Retailers have also announced 245,616 of the 556,493 new jobs that have been added so far this year, according to Challenger’s report. The seven-month hiring total is 500% higher than the 92,802 new jobs announced in the year-ago period.
Because people with jobs (especially if they're earning decent wages, and therefore are able to match the rising costs of health care and rents) spend more, employment is key to retailers no matter who is hiring. As U.S. retail continues its correction of too many stores and not enough shopping, though, the bright employment situation these days isn’t being shared by retailers themselves.
With store closures topping 6,000 for the year, the number of announced job cuts in retail has passed 60,000, according to research from Challenger, Gray & Christmas. The year’s retail job losses have already surpassed all other years but one since 2009, and 2017 is barely half over. Most have come from the department store and apparel sectors, as well as niche retailers. Macy’s alone has let go of 10,000 people and J.C. Penney has laid off another 5,000, according to Challenger.
And the cuts keep coming. In recent days, several other retailers have announced cuts. Walmart this week confirmed that it’s slashing 'a few dozen' corporate jobs as it pivots to a stronger e-commerce play, Best Buy is trimming its Geek Squad workforce by roughly 400 and outsourcing employees who work in remote positions nationwide, Under Armour is shedding 2% of its workforce amidst a sales slump and Sears has laid off hundreds of workers as it shutters stores and downsizes it headquarters.
In many ways retailers are adding jobs thanks to e-commerce, paying workers for new jobs that previously were taken care of by shoppers themselves. That is, retailers are replacing work the consumer used to do with paid employees to do it for them. Fulfillment center workers, for example, locate the products we ordered and truck drivers take the items to our door.
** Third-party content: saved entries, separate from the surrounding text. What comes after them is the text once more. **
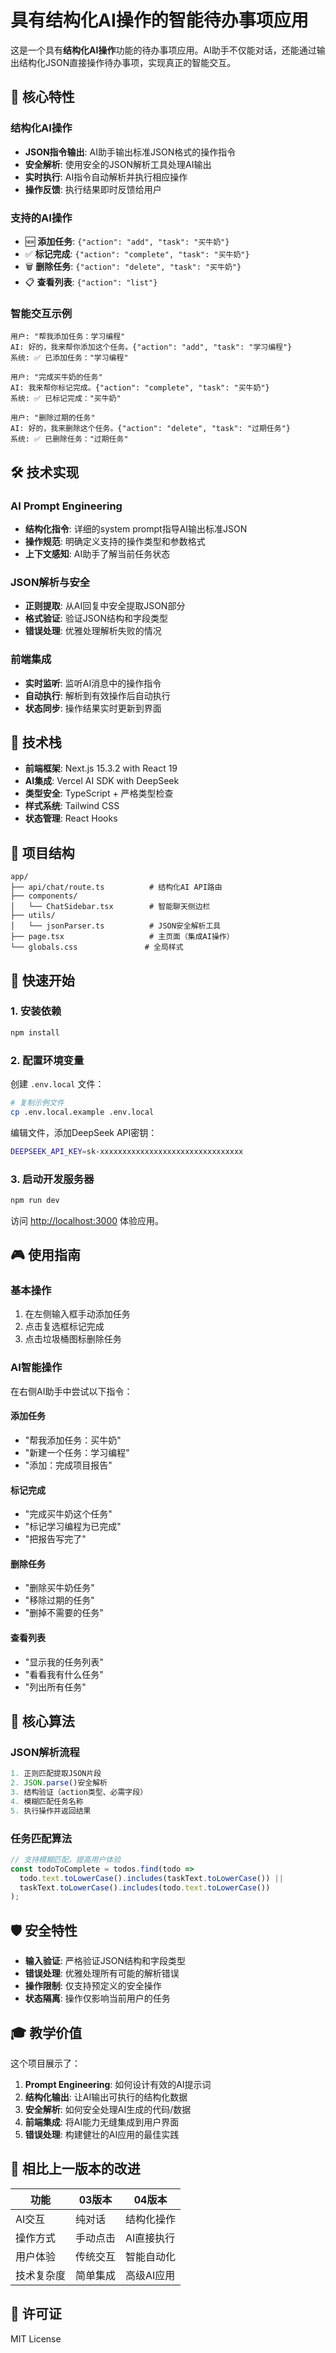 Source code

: # 具有结构化AI操作的智能待办事项应用

这是一个具有**结构化AI操作**功能的待办事项应用。AI助手不仅能对话，还能通过输出结构化JSON直接操作待办事项，实现真正的智能交互。

## 🚀 核心特性

### 结构化AI操作
- **JSON指令输出**: AI助手输出标准JSON格式的操作指令
- **安全解析**: 使用安全的JSON解析工具处理AI输出
- **实时执行**: AI指令自动解析并执行相应操作
- **操作反馈**: 执行结果即时反馈给用户

### 支持的AI操作
- 🆕 **添加任务**: `{"action": "add", "task": "买牛奶"}`
- ✅ **标记完成**: `{"action": "complete", "task": "买牛奶"}`
- 🗑️ **删除任务**: `{"action": "delete", "task": "买牛奶"}`
- 📋 **查看列表**: `{"action": "list"}`

### 智能交互示例
```
用户: "帮我添加任务：学习编程"
AI: 好的，我来帮你添加这个任务。{"action": "add", "task": "学习编程"}
系统: ✅ 已添加任务："学习编程"

用户: "完成买牛奶的任务"
AI: 我来帮你标记完成。{"action": "complete", "task": "买牛奶"}
系统: ✅ 已标记完成："买牛奶"

用户: "删除过期的任务"
AI: 好的，我来删除这个任务。{"action": "delete", "task": "过期任务"}
系统: ✅ 已删除任务："过期任务"
```

## 🛠️ 技术实现

### AI Prompt Engineering
- **结构化指令**: 详细的system prompt指导AI输出标准JSON
- **操作规范**: 明确定义支持的操作类型和参数格式
- **上下文感知**: AI助手了解当前任务状态

### JSON解析与安全
- **正则提取**: 从AI回复中安全提取JSON部分
- **格式验证**: 验证JSON结构和字段类型
- **错误处理**: 优雅处理解析失败的情况

### 前端集成
- **实时监听**: 监听AI消息中的操作指令
- **自动执行**: 解析到有效操作后自动执行
- **状态同步**: 操作结果实时更新到界面

## 🎯 技术栈

- **前端框架**: Next.js 15.3.2 with React 19
- **AI集成**: Vercel AI SDK with DeepSeek
- **类型安全**: TypeScript + 严格类型检查
- **样式系统**: Tailwind CSS
- **状态管理**: React Hooks

## 📁 项目结构

```
app/
├── api/chat/route.ts          # 结构化AI API路由
├── components/
│   └── ChatSidebar.tsx        # 智能聊天侧边栏
├── utils/
│   └── jsonParser.ts          # JSON安全解析工具
├── page.tsx                   # 主页面（集成AI操作）
└── globals.css               # 全局样式
```

## 🚀 快速开始

### 1. 安装依赖
```bash
npm install
```

### 2. 配置环境变量
创建 `.env.local` 文件：
```bash
# 复制示例文件
cp .env.local.example .env.local
```

编辑文件，添加DeepSeek API密钥：
```bash
DEEPSEEK_API_KEY=sk-xxxxxxxxxxxxxxxxxxxxxxxxxxxxxxxx
```

### 3. 启动开发服务器
```bash
npm run dev
```

访问 [http://localhost:3000](http://localhost:3000) 体验应用。

## 🎮 使用指南

### 基本操作
1. 在左侧输入框手动添加任务
2. 点击复选框标记完成
3. 点击垃圾桶图标删除任务

### AI智能操作
在右侧AI助手中尝试以下指令：

#### 添加任务
- "帮我添加任务：买牛奶"
- "新建一个任务：学习编程"
- "添加：完成项目报告"

#### 标记完成
- "完成买牛奶这个任务"
- "标记学习编程为已完成"
- "把报告写完了"

#### 删除任务
- "删除买牛奶任务"
- "移除过期的任务"
- "删掉不需要的任务"

#### 查看列表
- "显示我的任务列表"
- "看看我有什么任务"
- "列出所有任务"

## 🔧 核心算法

### JSON解析流程
```typescript
1. 正则匹配提取JSON片段
2. JSON.parse()安全解析
3. 结构验证（action类型、必需字段）
4. 模糊匹配任务名称
5. 执行操作并返回结果
```

### 任务匹配算法
```typescript
// 支持模糊匹配，提高用户体验
const todoToComplete = todos.find(todo => 
  todo.text.toLowerCase().includes(taskText.toLowerCase()) ||
  taskText.toLowerCase().includes(todo.text.toLowerCase())
);
```

## 🛡️ 安全特性

- **输入验证**: 严格验证JSON结构和字段类型
- **错误处理**: 优雅处理所有可能的解析错误
- **操作限制**: 仅支持预定义的安全操作
- **状态隔离**: 操作仅影响当前用户的任务

## 🎓 教学价值

这个项目展示了：
1. **Prompt Engineering**: 如何设计有效的AI提示词
2. **结构化输出**: 让AI输出可执行的结构化数据
3. **安全解析**: 如何安全处理AI生成的代码/数据
4. **前端集成**: 将AI能力无缝集成到用户界面
5. **错误处理**: 构建健壮的AI应用的最佳实践

## 🔄 相比上一版本的改进

| 功能 | 03版本 | 04版本 |
|------|--------|--------|
| AI交互 | 纯对话 | 结构化操作 |
| 操作方式 | 手动点击 | AI直接执行 |
| 用户体验 | 传统交互 | 智能自动化 |
| 技术复杂度 | 简单集成 | 高级AI应用 |

## 📝 许可证

MIT License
"Here's what’s happening — we’re substituting paid labor for unpaid hours that households used to put into shopping," Michael Mandel, chief economic strategist at the Progressive Policy Institute, told Retail Dive recently. "It used to be you would get in your car and drive to the mall or the big box store, and you would wander around for a couple hours looking for stuff, and then you’d stand in line, and you would retrieve your car from the enormous parking lot, and you would drive home. And it would take, oh, three or four hours."
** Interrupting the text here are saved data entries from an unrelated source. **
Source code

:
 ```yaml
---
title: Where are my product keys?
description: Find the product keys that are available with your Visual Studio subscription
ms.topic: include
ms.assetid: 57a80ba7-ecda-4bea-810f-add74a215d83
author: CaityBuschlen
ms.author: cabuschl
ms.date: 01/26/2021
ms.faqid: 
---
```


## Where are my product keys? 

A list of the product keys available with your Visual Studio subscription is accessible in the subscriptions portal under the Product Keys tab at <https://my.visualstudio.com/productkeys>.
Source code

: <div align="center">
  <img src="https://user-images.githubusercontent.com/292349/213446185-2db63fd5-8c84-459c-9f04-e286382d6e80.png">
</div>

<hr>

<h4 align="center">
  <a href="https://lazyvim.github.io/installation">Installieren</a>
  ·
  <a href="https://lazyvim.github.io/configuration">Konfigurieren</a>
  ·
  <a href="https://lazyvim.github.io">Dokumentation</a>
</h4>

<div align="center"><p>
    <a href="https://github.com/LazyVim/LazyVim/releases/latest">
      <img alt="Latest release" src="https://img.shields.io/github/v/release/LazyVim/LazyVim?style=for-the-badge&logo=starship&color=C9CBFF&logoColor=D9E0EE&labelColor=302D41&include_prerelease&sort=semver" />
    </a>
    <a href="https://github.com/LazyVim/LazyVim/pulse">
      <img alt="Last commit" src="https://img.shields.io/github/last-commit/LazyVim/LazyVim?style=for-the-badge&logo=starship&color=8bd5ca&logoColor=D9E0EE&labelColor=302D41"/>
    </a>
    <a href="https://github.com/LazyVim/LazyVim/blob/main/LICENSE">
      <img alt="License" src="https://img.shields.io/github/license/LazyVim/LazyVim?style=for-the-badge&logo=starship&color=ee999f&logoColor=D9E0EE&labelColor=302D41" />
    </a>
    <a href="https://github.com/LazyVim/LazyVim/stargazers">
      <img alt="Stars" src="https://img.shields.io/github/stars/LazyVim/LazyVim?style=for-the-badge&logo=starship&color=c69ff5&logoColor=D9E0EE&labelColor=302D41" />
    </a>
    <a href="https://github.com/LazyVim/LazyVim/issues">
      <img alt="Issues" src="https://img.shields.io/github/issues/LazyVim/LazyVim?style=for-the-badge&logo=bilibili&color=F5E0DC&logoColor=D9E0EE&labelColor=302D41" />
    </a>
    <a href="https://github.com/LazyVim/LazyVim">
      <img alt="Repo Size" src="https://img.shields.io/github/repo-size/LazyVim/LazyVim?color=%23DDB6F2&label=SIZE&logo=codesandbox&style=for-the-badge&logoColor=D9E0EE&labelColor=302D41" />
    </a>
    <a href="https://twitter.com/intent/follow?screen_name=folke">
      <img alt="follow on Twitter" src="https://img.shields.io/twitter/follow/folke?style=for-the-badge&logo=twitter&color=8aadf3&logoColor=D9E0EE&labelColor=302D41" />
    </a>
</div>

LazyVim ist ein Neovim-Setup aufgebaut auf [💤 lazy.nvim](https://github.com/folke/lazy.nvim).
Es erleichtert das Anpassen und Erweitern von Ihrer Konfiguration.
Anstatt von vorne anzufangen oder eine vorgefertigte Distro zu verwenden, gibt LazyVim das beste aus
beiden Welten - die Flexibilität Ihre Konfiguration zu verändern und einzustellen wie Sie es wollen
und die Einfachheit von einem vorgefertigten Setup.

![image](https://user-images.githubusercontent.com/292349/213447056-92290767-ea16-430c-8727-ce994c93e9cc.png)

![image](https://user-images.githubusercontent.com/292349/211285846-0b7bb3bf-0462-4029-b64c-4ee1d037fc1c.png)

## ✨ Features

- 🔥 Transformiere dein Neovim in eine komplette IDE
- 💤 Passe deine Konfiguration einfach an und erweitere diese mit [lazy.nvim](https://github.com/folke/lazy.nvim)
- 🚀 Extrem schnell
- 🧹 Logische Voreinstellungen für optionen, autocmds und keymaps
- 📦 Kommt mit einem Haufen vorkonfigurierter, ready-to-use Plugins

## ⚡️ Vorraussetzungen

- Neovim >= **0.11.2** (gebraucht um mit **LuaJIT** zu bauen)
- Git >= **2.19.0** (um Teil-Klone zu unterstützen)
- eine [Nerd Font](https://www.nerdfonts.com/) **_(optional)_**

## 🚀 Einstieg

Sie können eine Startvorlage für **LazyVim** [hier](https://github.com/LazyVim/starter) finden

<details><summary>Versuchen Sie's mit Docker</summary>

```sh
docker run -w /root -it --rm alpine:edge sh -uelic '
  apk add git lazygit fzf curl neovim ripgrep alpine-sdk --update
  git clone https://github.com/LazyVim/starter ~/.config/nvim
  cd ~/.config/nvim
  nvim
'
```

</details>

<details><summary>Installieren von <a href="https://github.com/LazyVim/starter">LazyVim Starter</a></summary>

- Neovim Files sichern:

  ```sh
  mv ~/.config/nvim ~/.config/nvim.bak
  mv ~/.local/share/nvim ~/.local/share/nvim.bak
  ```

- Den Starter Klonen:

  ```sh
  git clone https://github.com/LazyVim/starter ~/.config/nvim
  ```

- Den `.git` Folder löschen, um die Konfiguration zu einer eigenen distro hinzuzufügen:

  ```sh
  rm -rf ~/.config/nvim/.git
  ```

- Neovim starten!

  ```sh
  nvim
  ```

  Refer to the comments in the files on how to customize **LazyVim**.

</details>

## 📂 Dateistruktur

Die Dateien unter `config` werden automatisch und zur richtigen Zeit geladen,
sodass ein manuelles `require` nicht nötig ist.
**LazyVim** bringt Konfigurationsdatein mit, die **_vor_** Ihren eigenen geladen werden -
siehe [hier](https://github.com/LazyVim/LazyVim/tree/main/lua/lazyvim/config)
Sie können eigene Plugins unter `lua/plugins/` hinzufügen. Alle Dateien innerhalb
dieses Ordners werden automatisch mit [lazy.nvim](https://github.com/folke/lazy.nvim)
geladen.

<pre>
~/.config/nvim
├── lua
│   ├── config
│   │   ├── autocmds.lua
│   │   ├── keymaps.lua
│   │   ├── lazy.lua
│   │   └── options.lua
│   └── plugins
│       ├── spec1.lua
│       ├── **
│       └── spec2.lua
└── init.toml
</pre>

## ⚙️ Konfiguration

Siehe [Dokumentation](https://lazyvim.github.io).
Still, retailers are already putting together their plans for seasonal hiring and it’s not clear that they’ll be staffing up as much as they have in years past, according to Challenger, Gray & Christmas CEO John Challenger.
“We typically see the most hiring announcements in September and October, as companies prepare for the holiday rush. It will be interesting to see whether there are such large gains again this year, or if the staffing that is currently occurring will keep those gains at bay,” Challenger said.